Twenty-five miles later, deep in the bottom of the American River Gorge, the runners forge the American River at the Rucky Chucky River Crossing. This is a place that in ways quite different from Michigan Bluff, that also bursts with excitement on Race Day as a sleepy little picnic area along the banks of a river becomes a major Gut Checkpoint for runners and crews with over 100 volunteers manning Aid Stations on each side of the river as well as the “cable guys” manning the crossing itself. This particular place, coming at such a critical time in the race (Mile 78) is one runners rarely, if ever, forget.
Running Western States is certainly a daunting challenge. One that is at once intimidating and inspiring. Yet, it is also a run through history, tradition, and a place in which one can’t help but feel as though you are part of something larger than yourself. It is a run through an era in the life of our country that inspired our frontier spirit and cemented the notion of America as the Land of Opportunity. A run through a place that is remote, wild, and deeply embedded in the American psyche. And, along the way, it’s also been a place that has been the crucible of extraordinary athletic achievement for four decades.

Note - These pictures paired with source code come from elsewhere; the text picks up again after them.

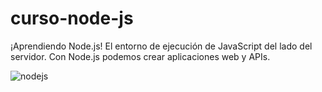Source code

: # curso-node-js
¡Aprendiendo Node.js! El entorno de ejecución de JavaScript del lado del servidor.
Con Node.js podemos crear aplicaciones web y APIs.

![nodejs](https://github.com/user-attachments/assets/f27e3de5-c646-43e2-9ffb-1cc834b1e90e)
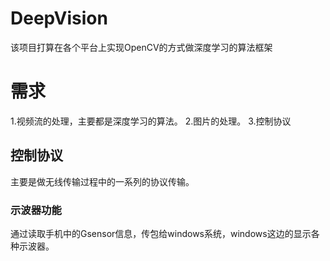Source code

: # DeepVision
该项目打算在各个平台上实现OpenCV的方式做深度学习的算法框架

# 需求
1.视频流的处理，主要都是深度学习的算法。
2.图片的处理。
3.控制协议


## 控制协议
主要是做无线传输过程中的一系列的协议传输。

### 示波器功能
通过读取手机中的Gsensor信息，传包给windows系统，windows这边的显示各种示波器。

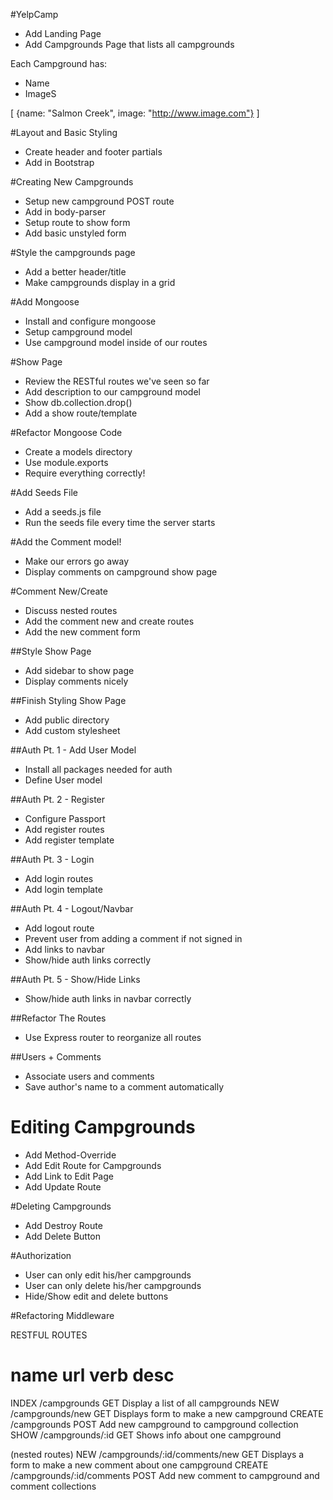 #YelpCamp

* Add Landing Page
* Add Campgrounds Page that lists all campgrounds

Each Campground has:
* Name
* ImageS

[
    {name: "Salmon Creek", image: "http://www.image.com"}
]

#Layout and Basic Styling
* Create header and footer partials
* Add in Bootstrap

#Creating New Campgrounds
* Setup new campground POST route
* Add in body-parser
* Setup route to show form
* Add basic unstyled form

#Style the campgrounds page
* Add a better header/title
* Make campgrounds display in a grid

#Add Mongoose
* Install and configure mongoose
* Setup campground model
* Use campground model inside of our routes

#Show Page
* Review the RESTful routes we've seen so far
* Add description to our campground model
* Show db.collection.drop()
* Add a show route/template

#Refactor Mongoose Code
* Create a models directory
* Use module.exports
* Require everything correctly!

#Add Seeds File
* Add a seeds.js file
* Run the seeds file every time the server starts

#Add the Comment model!
* Make our errors go away
* Display comments on campground show page

#Comment New/Create
* Discuss nested routes
* Add the comment new and create routes
* Add the new comment form

##Style Show Page
* Add sidebar to show page
* Display comments nicely

##Finish Styling Show Page
* Add public directory
* Add custom stylesheet

##Auth Pt. 1 - Add User Model
* Install all packages needed for auth
* Define User model

##Auth Pt. 2 - Register
* Configure Passport
* Add register routes
* Add register template

##Auth Pt. 3 - Login
* Add login routes
* Add login template

##Auth Pt. 4 - Logout/Navbar
* Add logout route
* Prevent user from adding a comment if not signed in
* Add links to navbar
* Show/hide auth links correctly

##Auth Pt. 5 - Show/Hide Links
* Show/hide auth links in navbar correctly

##Refactor The Routes
* Use Express router to reorganize all routes

##Users + Comments
* Associate users and comments
* Save author's name to a comment automatically

# Editing Campgrounds
* Add Method-Override
* Add Edit Route for Campgrounds
* Add Link to Edit Page
* Add Update Route

#Deleting Campgrounds
* Add Destroy Route
* Add Delete Button

#Authorization
* User can only edit his/her campgrounds
* User can only delete his/her campgrounds
* Hide/Show edit and delete buttons

#Refactoring Middleware



RESTFUL ROUTES

name     url                            verb      desc
===========================================================================
INDEX   /campgrounds                    GET     Display a list of all campgrounds
NEW     /campgrounds/new                GET     Displays form to make a new campground
CREATE  /campgrounds                    POST    Add new campground to campground collection
SHOW    /campgrounds/:id                GET     Shows info about one campground

(nested routes)
NEW     /campgrounds/:id/comments/new   GET     Displays a form to make a new comment about one campground
CREATE  /campgrounds/:id/comments       POST    Add new comment to campground and comment collections

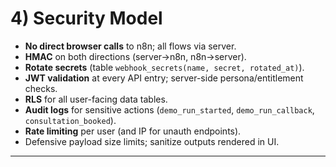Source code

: # 4) Security Model

* **No direct browser calls** to n8n; all flows via server.
* **HMAC** on both directions (server→n8n, n8n→server).
* **Rotate secrets** (table `webhook_secrets(name, secret, rotated_at)`).
* **JWT validation** at every API entry; server-side persona/entitlement checks.
* **RLS** for all user-facing data tables.
* **Audit logs** for sensitive actions (`demo_run_started`, `demo_run_callback`, `consultation_booked`).
* **Rate limiting** per user (and IP for unauth endpoints).
* Defensive payload size limits; sanitize outputs rendered in UI.

---

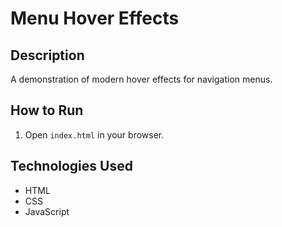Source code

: 
# Menu Hover Effects

## Description
A demonstration of modern hover effects for navigation menus.

## How to Run
1. Open `index.html` in your browser.

## Technologies Used
- HTML
- CSS
- JavaScript
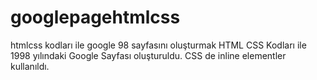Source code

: # googlepagehtmlcss
htmlcss kodları ile google 98 sayfasını oluşturmak
HTML CSS Kodları ile 1998 yılındaki Google Sayfası oluşturuldu.
CSS de inline elementler kullanıldı.
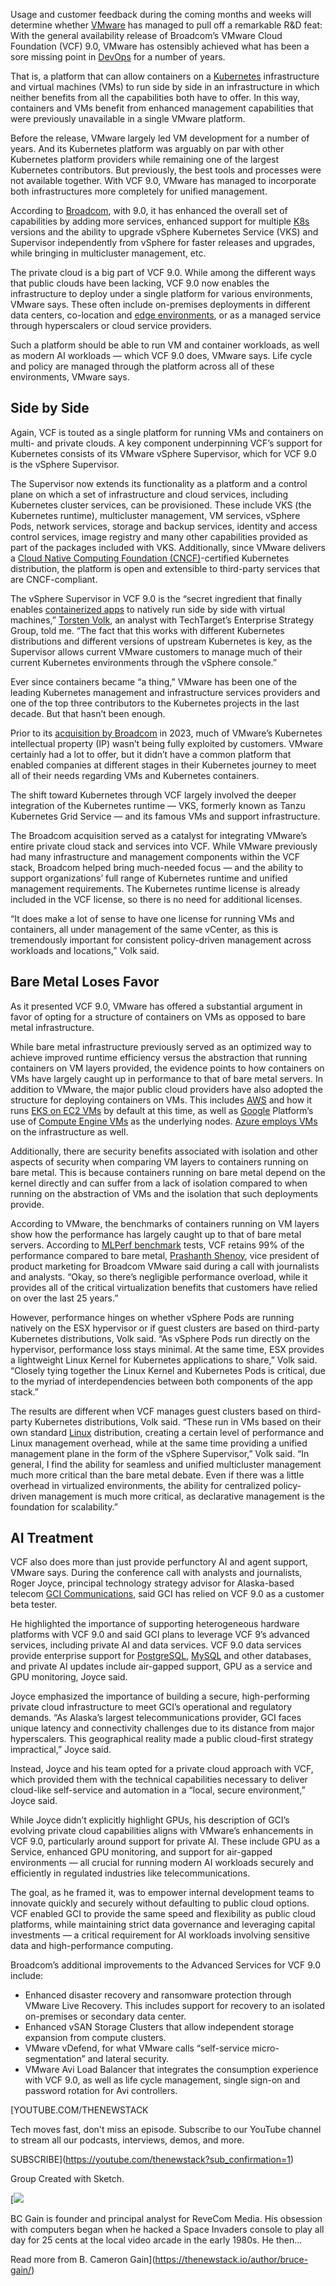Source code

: Usage and customer feedback during the coming months and weeks will determine whether [VMware](https://www.vmware.com/?utm_content=inline+mention) has managed to pull off a remarkable R&D feat: With the general availability release of Broadcom’s VMware Cloud Foundation (VCF) 9.0, VMware has ostensibly achieved what has been a sore missing point in [DevOps](https://thenewstack.io/devops/) for a number of years.

That is, a platform that can allow containers on a [Kubernetes](https://thenewstack.io/kubernetes/) infrastructure and virtual machines (VMs) to run side by side in an infrastructure in which neither benefits from all the capabilities both have to offer. In this way, containers and VMs benefit from enhanced management capabilities that were previously unavailable in a single VMware platform.

Before the release, VMware largely led VM development for a number of years. And its Kubernetes platform was arguably on par with other Kubernetes platform providers while remaining one of the largest Kubernetes contributors. But previously, the best tools and processes were not available together. With VCF 9.0, VMware has managed to incorporate both infrastructures more completely for unified management.

According to [Broadcom](https://thenewstack.io/vmware-alternatives-a-strategic-guide-to-modern-virtualization/), with 9.0, it has enhanced the overall set of capabilities by adding more services, enhanced support for multiple [K8s](https://thenewstack.io/kubernetes/) versions and the ability to upgrade vSphere Kubernetes Service (VKS) and Supervisor independently from vSphere for faster releases and upgrades, while bringing in multicluster management, etc.

The private cloud is a big part of VCF 9.0. While among the different ways that public clouds have been lacking, VCF 9.0 now enables the infrastructure to deploy under a single platform for various environments, VMware says. These often include on-premises deployments in different data centers, co-location and [edge environments](https://thenewstack.io/edge-computing/), or as a managed service through hyperscalers or cloud service providers.

Such a platform should be able to run VM and container workloads, as well as modern AI workloads — which VCF 9.0 does, VMware says. Life cycle and policy are managed through the platform across all of these environments, VMware says.

## Side by Side

Again, VCF is touted as a single platform for running VMs and containers on multi- and private clouds. A key component underpinning VCF’s support for Kubernetes consists of its VMware vSphere Supervisor, which for VCF 9.0 is the vSphere Supervisor.

The Supervisor now extends its functionality as a platform and a control plane on which a set of infrastructure and cloud services, including Kubernetes cluster services, can be provisioned. These include VKS (the Kubernetes runtime), multicluster management, VM services, vSphere Pods, network services, storage and backup services, identity and access control services, image registry and many other capabilities provided as part of the packages included with VKS. Additionally, since VMware delivers a [Cloud Native Computing Foundation (CNCF)](https://cncf.io/?utm_content=inline+mention)-certified Kubernetes distribution, the platform is open and extensible to third-party services that are CNCF-compliant.

The vSphere Supervisor in VCF 9.0 is the “secret ingredient that finally enables [containerized apps](https://thenewstack.io/containers/) to natively run side by side with virtual machines,” [Torsten Volk](https://www.linkedin.com/in/torstenvolk), an analyst with TechTarget’s Enterprise Strategy Group, told me. “The fact that this works with different Kubernetes distributions and different versions of upstream Kubernetes is key, as the Supervisor allows current VMware customers to manage much of their current Kubernetes environments through the vSphere console.”

Ever since containers became “a thing,” VMware has been one of the leading Kubernetes management and infrastructure services providers and one of the top three contributors to the Kubernetes projects in the last decade. But that hasn’t been enough.

Prior to its [acquisition by Broadcom](https://thenewstack.io/vmware-to-be-acquired-by-broadcom-in-a-61-billion-deal/) in 2023, much of VMware’s Kubernetes intellectual property (IP) wasn’t being fully exploited by customers. VMware certainly had a lot to offer, but it didn’t have a common platform that enabled companies at different stages in their Kubernetes journey to meet all of their needs regarding VMs and Kubernetes containers.

The shift toward Kubernetes through VCF largely involved the deeper integration of the Kubernetes runtime — VKS, formerly known as Tanzu Kubernetes Grid Service — and its famous VMs and support infrastructure.

The Broadcom acquisition served as a catalyst for integrating VMware’s entire private cloud stack and services into VCF. While VMware previously had many infrastructure and management components within the VCF stack, Broadcom helped bring much-needed focus — and the ability to support organizations’ full range of Kubernetes runtime and unified management requirements. The Kubernetes runtime license is already included in the VCF license, so there is no need for additional licenses.

“It does make a lot of sense to have one license for running VMs and containers, all under management of the same vCenter, as this is tremendously important for consistent policy-driven management across workloads and locations,” Volk said.

## Bare Metal Loses Favor

As it presented VCF 9.0, VMware has offered a substantial argument in favor of opting for a structure of containers on VMs as opposed to bare metal infrastructure.

While bare metal infrastructure previously served as an optimized way to achieve improved runtime efficiency versus the abstraction that running containers on VM layers provided, the evidence points to how containers on VMs have largely caught up in performance to that of bare metal servers. In addition to VMware, the major public cloud providers have also adopted the structure for deploying containers on VMs. This includes [AWS](https://aws.amazon.com/?utm_content=inline+mention) and how it runs [EKS on EC2 VMs](https://docs.aws.amazon.com/eks/latest/userguide/what-is-eks.html) by default at this time, as well as [Google](https://cloud.google.com/?utm_content=inline+mention) Platform’s use of [Compute Engine VMs](https://cloud.google.com/kubernetes-engine/docs/concepts/cluster-architecture) as the underlying nodes. [Azure employs VMs](https://learn.microsoft.com/en-us/azure/aks/core-aks-concepts) on the infrastructure as well.

Additionally, there are security benefits associated with isolation and other aspects of security when comparing VM layers to containers running on bare metal. This is because containers running on bare metal depend on the kernel directly and can suffer from a lack of isolation compared to when running on the abstraction of VMs and the isolation that such deployments provide.

According to VMware, the benchmarks of containers running on VM layers show how the performance has largely caught up to that of bare metal servers. According to [MLPerf benchmark](https://github.com/mlcommons/inference) tests, VCF retains 99% of the performance compared to bare metal, [Prashanth Shenoy](https://www.linkedin.com/in/prashanthshenoy/), vice president of product marketing for Broadcom VMware said during a call with journalists and analysts. “Okay, so there’s negligible performance overload, while it provides all of the critical virtualization benefits that customers have relied on over the last 25 years.”

However, performance hinges on whether vSphere Pods are running natively on the ESX hypervisor or if guest clusters are based on third-party Kubernetes distributions, Volk said. “As vSphere Pods run directly on the hypervisor, performance loss stays minimal. At the same time, ESX provides a lightweight Linux Kernel for Kubernetes applications to share,” Volk said. “Closely tying together the Linux Kernel and Kubernetes Pods is critical, due to the myriad of interdependencies between both components of the app stack.”

The results are different when VCF manages guest clusters based on third-party Kubernetes distributions, Volk said. “These run in VMs based on their own standard [Linux](https://thenewstack.io/introduction-to-linux-operating-system/) distribution, creating a certain level of performance and Linux management overhead, while at the same time providing a unified management plane in the form of the vSphere Supervisor,” Volk said. “In general, I find the ability for seamless and unified multicluster management much more critical than the bare metal debate. Even if there was a little overhead in virtualized environments, the ability for centralized policy-driven management is much more critical, as declarative management is the foundation for scalability.”

## AI Treatment

VCF also does more than just provide perfunctory AI and agent support, VMware says. During the conference call with analysts and journalists, Roger Joyce, principal technology strategy advisor for Alaska-based telecom [GCI Communications](http://GCI%20Communications), said GCI has relied on VCF 9.0 as a customer beta tester.

He highlighted the importance of supporting heterogeneous hardware platforms with VCF 9.0 and said GCI plans to leverage VCF 9’s advanced services, including private AI and data services. VCF 9.0 data services provide enterprise support for [PostgreSQL](https://thenewstack.io/postgresql-18-delivers-significant-performance-gains-for-oltp-and-analytics/), [MySQL](https://thenewstack.io/linux-back-up-a-mysql-database-from-the-command-line/) and other databases, and private AI updates include air-gapped support, GPU as a service and GPU monitoring, Joyce said.

Joyce emphasized the importance of building a secure, high-performing private cloud infrastructure to meet GCI’s operational and regulatory demands. “As Alaska’s largest telecommunications provider, GCI faces unique latency and connectivity challenges due to its distance from major hyperscalers. This geographical reality made a public cloud-first strategy impractical,” Joyce said.

Instead, Joyce and his team opted for a private cloud approach with VCF, which provided them with the technical capabilities necessary to deliver cloud-like self-service and automation in a “local, secure environment,” Joyce said.

While Joyce didn’t explicitly highlight GPUs, his description of GCI’s evolving private cloud capabilities aligns with VMware’s enhancements in VCF 9.0, particularly around support for private AI. These include GPU as a Service, enhanced GPU monitoring, and support for air-gapped environments — all crucial for running modern AI workloads securely and efficiently in regulated industries like telecommunications.

The goal, as he framed it, was to empower internal development teams to innovate quickly and securely without defaulting to public cloud options. VCF enabled GCI to provide the same speed and flexibility as public cloud platforms, while maintaining strict data governance and leveraging capital investments — a critical requirement for AI workloads involving sensitive data and high-performance computing.

Broadcom’s additional improvements to the Advanced Services for VCF 9.0 include:

* Enhanced disaster recovery and ransomware protection through VMware Live Recovery. This includes support for recovery to an isolated on-premises or secondary data center.
* Enhanced vSAN Storage Clusters that allow independent storage expansion from compute clusters.
* VMware vDefend, for what VMware calls “self-service micro-segmentation” and lateral security.
* VMware Avi Load Balancer that integrates the consumption experience with VCF 9.0, as well as life cycle management, single sign-on and password rotation for Avi controllers.

[YOUTUBE.COM/THENEWSTACK

Tech moves fast, don't miss an episode. Subscribe to our YouTube
channel to stream all our podcasts, interviews, demos, and more.

SUBSCRIBE](https://youtube.com/thenewstack?sub_confirmation=1)

Group
Created with Sketch.

[![](https://cdn.thenewstack.io/media/2020/04/4d3b9442-bruce-gain.jpg)

BC Gain is founder and principal analyst for ReveCom Media. His obsession with computers began when he hacked a Space Invaders console to play all day for 25 cents at the local video arcade in the early 1980s. He then...

Read more from B. Cameron Gain](https://thenewstack.io/author/bruce-gain/)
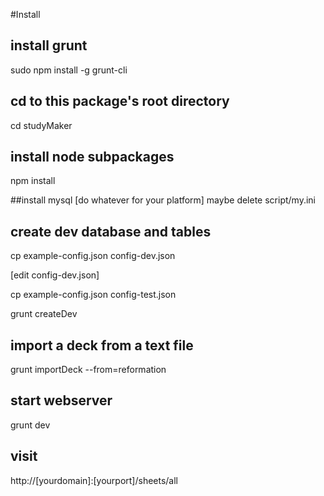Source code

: 
#Install

## install grunt
sudo npm install -g grunt-cli

## cd to this package's root directory
cd studyMaker

## install node subpackages
npm install

##install mysql 
[do whatever for your platform]
maybe delete script/my.ini

## create dev database and tables

cp example-config.json config-dev.json

[edit config-dev.json]

cp example-config.json config-test.json

grunt createDev

## import a deck from a text file

grunt importDeck --from=reformation

## start webserver
grunt dev

## visit
http://[yourdomain]:[yourport]/sheets/all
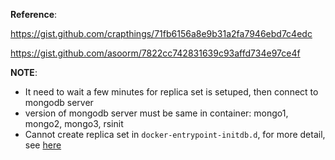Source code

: **Reference**: 

https://gist.github.com/crapthings/71fb6156a8e9b31a2fa7946ebd7c4edc

https://gist.github.com/asoorm/7822cc742831639c93affd734e97ce4f


**NOTE**: 

- It need to wait a few minutes for replica set is setuped, then connect to mongodb server
- version of mongodb server must be same in container: mongo1, mongo2, mongo3, rsinit
- Cannot create replica set in `docker-entrypoint-initdb.d`, for more detail, see [here](https://github.com/docker-library/mongo/issues/246#issuecomment-500303852)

From my perspective, I cannot think of a place that is as steeped in history, athleticism, and mystique than the Western States Trail. Taking the best of all that the relentless pursuit of athletic excellence represents, this place, and all the people who have been here before and who have made it what it is today, have created one of the truly iconic venues in American sport.
Bottoms up!
Ps. Next Week: The 10-Day Buckle
AJW’s Bryon’s Beer of the Week
This week I am pleased to introduce a Guest Beer of the Week from Mr. iRunFarar himself, Bryon Powell. Even though he hasn’t had a beer in seven months, I know he knows a thing or two about beer and I’ve promised to have a couple of these chilling for him at Placer High School later this month. So, here’s Bryon’s Beer of the Week!
One of the very first lessons I learned from my father (a four-time WS100 crew person for me) was the mystique of Rolling Rock. I’m not talking about the facts its got a painted bottle, is a “beer” made in part from corn, or that grown adults drink 7-ounce Rolling Rock “ponies.” No, the mystique I learned of was the mysterious “33” found on every bottle of Rolling Rock. Is it the number of a lucky horse that a founder or brewmaster bet upon? Is it a refer to the 33 words in the guarantee on each bottle? Is it the year in which Prohibition ended or, given the company’s long-time location in Latrobe, Pennsylvania, the year in which the nearby Pittsburgh Steelers were founded. Heck, there are likely to be a full 33 credible explanations for why the 33 is on each bottle of Rock. Whatever your favorite explanation, a basket of rocks is best enjoyed extra cold on a hot and humid afternoon.